We’re leaving the code in need of a little improvement, although it works just fine. Or does it? Let’s take another look:
def restrict(self, other):
if not isinstance(other, self.__class__):
return NotImplemented
result_atoms = []
for candidate_atom in self.contents:
for check_atom in other.contents:
if check_atom.element.is_subset(candidate_atom.element):
result_atoms.append(candidate_atom)
return frozenset(result_atoms)
Arrgh. I can make that code do something that we don’t want. What if there were two matching records in the restricting set? We would put two copies of the matched record in the output. In principle, that might be OK, since sets are allowed to have duplicates: formally speaking { a, a } == { a }. In practice, no.
So I think we could write a failing test … if we had the ability to get the cardinality (length) of a set. If we change the code to use any, that issue will go away.
I have four items on my notecard:
- we need a null set constant
- Atom should be invisible to XSet users
- restrict code needs improvement
- duplicates can occur in restrict output
We’ll address those next time. And I had an interesting insight that I meant to tell you about this morning, but now it’s too late. Next time for that as well.
One more thing: I am beginning to question my use of frozenset as the basis for XSets. Just a little bit, though. they seem to be helping … but there’s a bit more under the covers than I feel comfortable with.

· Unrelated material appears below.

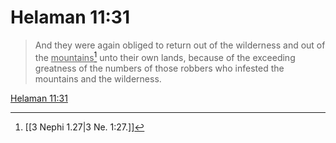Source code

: # Helaman 11:31

> And they were again obliged to return out of the wilderness and out of the <u>mountains</u>[^a] unto their own lands, because of the exceeding greatness of the numbers of those robbers who infested the mountains and the wilderness.

[Helaman 11:31](https://www.churchofjesuschrist.org/study/scriptures/bofm/hel/11?lang=eng&id=p31#p31)


[^a]: [[3 Nephi 1.27|3 Ne. 1:27.]]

Still, its early days for this most recent XST experiment … we’ll see what happens. For now, we’ve made a bit of progress and I’m beginning to build up some improved intuition about all this.
See you next time!
P.S. Random thought. What if there was XSet.add_at(element, scope), and what if add_at returned the set? Then we could do
hill = XSet().add_at("hill", "last").add_at("geepaw", "first").add_at("serf", "job")
That might be interesting … and maybe add_next(ron).add_next(chet) could auto-increment integer scope … hmm.